Exactly as they appear, output all of the records. Skip any images.

*Records supplied:*
◆ ◆ ◆ ◆

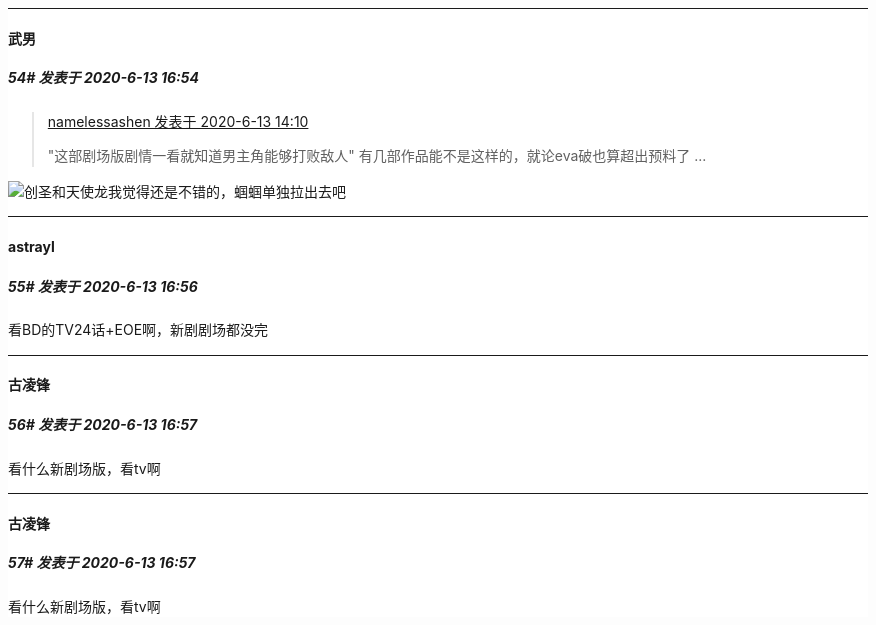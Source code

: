 

-----

####  武男  
##### 54#       发表于 2020-6-13 16:54



<blockquote><a href="httphttps://bbs.saraba1st.com/2b/forum.php?mod=redirect&amp;goto=findpost&amp;pid=47788906&amp;ptid=1941450" target="_blank">namelessashen 发表于 2020-6-13 14:10</a>

"这部剧场版剧情一看就知道男主角能够打败敌人" 有几部作品能不是这样的，就论eva破也算超出预料了 ...</blockquote>
<img src="https://static.saraba1st.com/image/smiley/face2017/001.png" referrerpolicy="no-referrer">创圣和天使龙我觉得还是不错的，蝈蝈单独拉出去吧







-----

####  astrayl  
##### 55#       发表于 2020-6-13 16:56




看BD的TV24话+EOE啊，新剧剧场都没完







-----

####  古凌锋  
##### 56#       发表于 2020-6-13 16:57




看什么新剧场版，看tv啊







-----

####  古凌锋  
##### 57#       发表于 2020-6-13 16:57




看什么新剧场版，看tv啊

◆ ◆ ◆ ◆

*Answer:*
Source code

: 

-----

####  武男  
##### 54#       发表于 2020-6-13 16:54



<blockquote><a href="httphttps://bbs.saraba1st.com/2b/forum.php?mod=redirect&amp;goto=findpost&amp;pid=47788906&amp;ptid=1941450" target="_blank">namelessashen 发表于 2020-6-13 14:10</a>

"这部剧场版剧情一看就知道男主角能够打败敌人" 有几部作品能不是这样的，就论eva破也算超出预料了 ...</blockquote>
<img src="https://static.saraba1st.com/image/smiley/face2017/001.png" referrerpolicy="no-referrer">创圣和天使龙我觉得还是不错的，蝈蝈单独拉出去吧







-----

####  astrayl  
##### 55#       发表于 2020-6-13 16:56




看BD的TV24话+EOE啊，新剧剧场都没完







-----

####  古凌锋  
##### 56#       发表于 2020-6-13 16:57




看什么新剧场版，看tv啊







-----

####  古凌锋  
##### 57#       发表于 2020-6-13 16:57




看什么新剧场版，看tv啊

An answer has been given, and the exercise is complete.